■ Provided data ■
=== Begin Enclosure ===

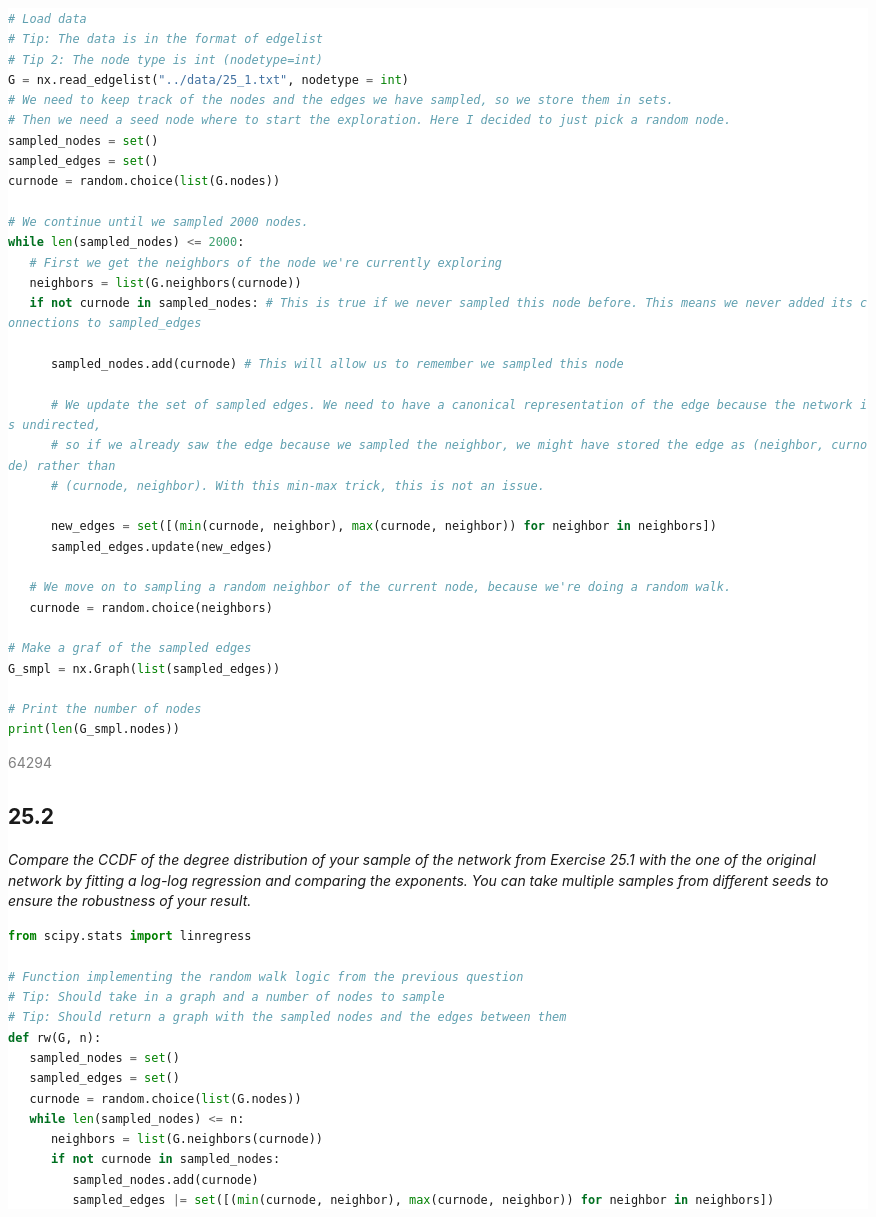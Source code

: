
 ```python
# Load data
# Tip: The data is in the format of edgelist
# Tip 2: The node type is int (nodetype=int)
G = nx.read_edgelist("../data/25_1.txt", nodetype = int)
# We need to keep track of the nodes and the edges we have sampled, so we store them in sets.
# Then we need a seed node where to start the exploration. Here I decided to just pick a random node.
sampled_nodes = set()
sampled_edges = set()
curnode = random.choice(list(G.nodes))

# We continue until we sampled 2000 nodes.
while len(sampled_nodes) <= 2000:
   # First we get the neighbors of the node we're currently exploring
   neighbors = list(G.neighbors(curnode))
   if not curnode in sampled_nodes: # This is true if we never sampled this node before. This means we never added its connections to sampled_edges
      
      sampled_nodes.add(curnode) # This will allow us to remember we sampled this node
      
      # We update the set of sampled edges. We need to have a canonical representation of the edge because the network is undirected,
      # so if we already saw the edge because we sampled the neighbor, we might have stored the edge as (neighbor, curnode) rather than
      # (curnode, neighbor). With this min-max trick, this is not an issue.
      
      new_edges = set([(min(curnode, neighbor), max(curnode, neighbor)) for neighbor in neighbors])
      sampled_edges.update(new_edges) 
   
   # We move on to sampling a random neighbor of the current node, because we're doing a random walk.
   curnode = random.choice(neighbors) 

# Make a graf of the sampled edges
G_smpl = nx.Graph(list(sampled_edges))

# Print the number of nodes
print(len(G_smpl.nodes))
```
<span style="color:grey;">64294</span>

## 25.2

*Compare the CCDF of the degree distribution of your sample of the network from Exercise 25.1 with the one of the original network by fitting a log-log regression and comparing the exponents. You can take multiple samples from different seeds to ensure the robustness of your result.*

```python
from scipy.stats import linregress

# Function implementing the random walk logic from the previous question
# Tip: Should take in a graph and a number of nodes to sample
# Tip: Should return a graph with the sampled nodes and the edges between them
def rw(G, n):
   sampled_nodes = set()
   sampled_edges = set()
   curnode = random.choice(list(G.nodes))
   while len(sampled_nodes) <= n:
      neighbors = list(G.neighbors(curnode))
      if not curnode in sampled_nodes:
         sampled_nodes.add(curnode)
         sampled_edges |= set([(min(curnode, neighbor), max(curnode, neighbor)) for neighbor in neighbors])
```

=== End Enclosure ===

■ Work order ■
Search the listing above for the string "have" and copy each line that has it.

■ Response area ■
# We need to keep track of the nodes and the edges we have sampled, so we store them in sets.
      # We update the set of sampled edges. We need to have a canonical representation of the edge because the network is undirected,
      # so if we already saw the edge because we sampled the neighbor, we might have stored the edge as (neighbor, curnode) rather than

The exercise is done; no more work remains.